──────── Study material ────────
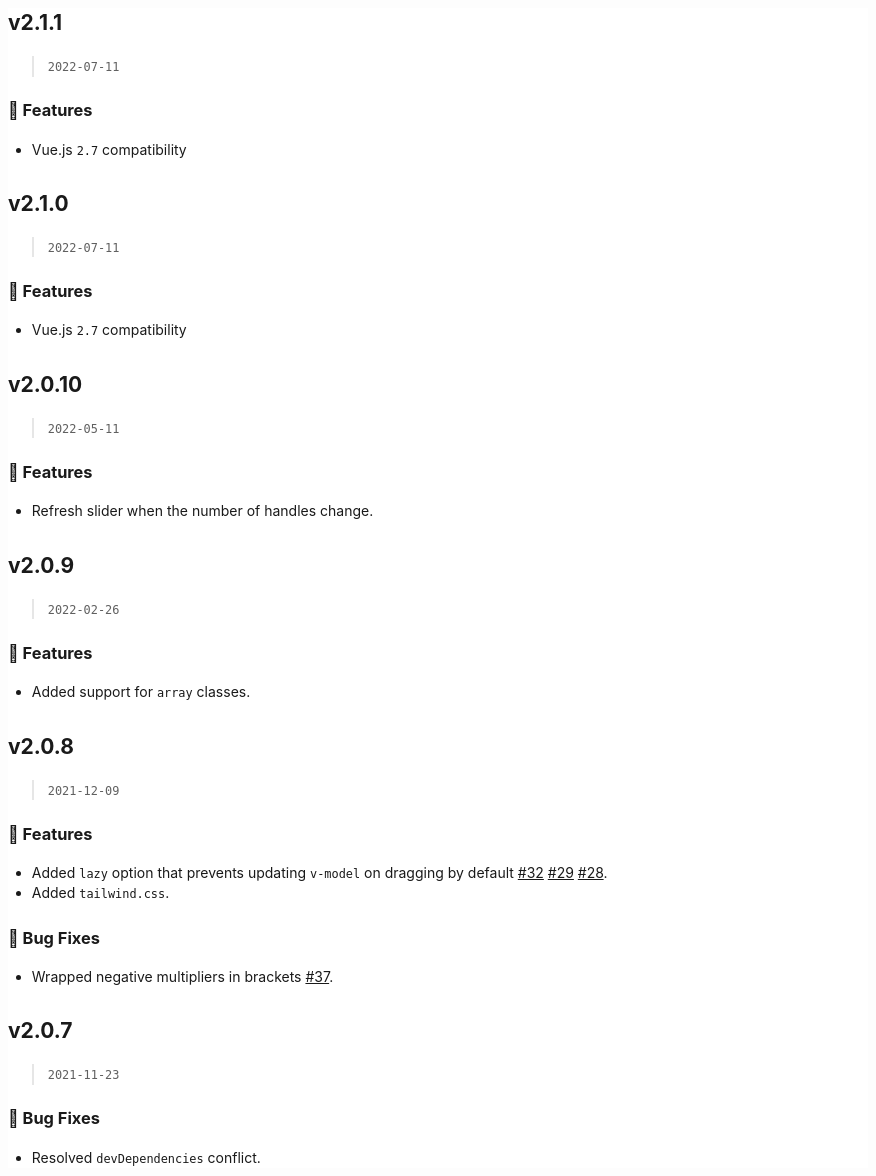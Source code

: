 ## v2.1.1

> `2022-07-11`

### 🎉 Features
  - Vue.js `2.7` compatibility

## v2.1.0

> `2022-07-11`

### 🎉 Features
  - Vue.js `2.7` compatibility

## v2.0.10

> `2022-05-11`

### 🎉 Features
  - Refresh slider when the number of handles change.

## v2.0.9

> `2022-02-26`

### 🎉 Features
  - Added support for `array` classes.

## v2.0.8

> `2021-12-09`

### 🎉 Features
  - Added `lazy` option that prevents updating `v-model` on dragging by default [#32](https://github.com/vueform/slider/issues/32) [#29](https://github.com/vueform/slider/issues/29) [#28](https://github.com/vueform/slider/issues/28).
  - Added `tailwind.css`.

### 🐞 Bug Fixes
  - Wrapped negative multipliers in brackets [#37](https://github.com/vueform/slider/issues/37).

## v2.0.7

> `2021-11-23`

### 🐞 Bug Fixes
  - Resolved `devDependencies` conflict.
────────
Return the preceding entries verbatim, with the pictures excluded.

Source code

: ## v2.1.1

> `2022-07-11`

### 🎉 Features
  - Vue.js `2.7` compatibility

## v2.1.0

> `2022-07-11`

### 🎉 Features
  - Vue.js `2.7` compatibility

## v2.0.10

> `2022-05-11`

### 🎉 Features
  - Refresh slider when the number of handles change.

## v2.0.9

> `2022-02-26`

### 🎉 Features
  - Added support for `array` classes.

## v2.0.8

> `2021-12-09`

### 🎉 Features
  - Added `lazy` option that prevents updating `v-model` on dragging by default [#32](https://github.com/vueform/slider/issues/32) [#29](https://github.com/vueform/slider/issues/29) [#28](https://github.com/vueform/slider/issues/28).
  - Added `tailwind.css`.

### 🐞 Bug Fixes
  - Wrapped negative multipliers in brackets [#37](https://github.com/vueform/slider/issues/37).

## v2.0.7

> `2021-11-23`

### 🐞 Bug Fixes
  - Resolved `devDependencies` conflict.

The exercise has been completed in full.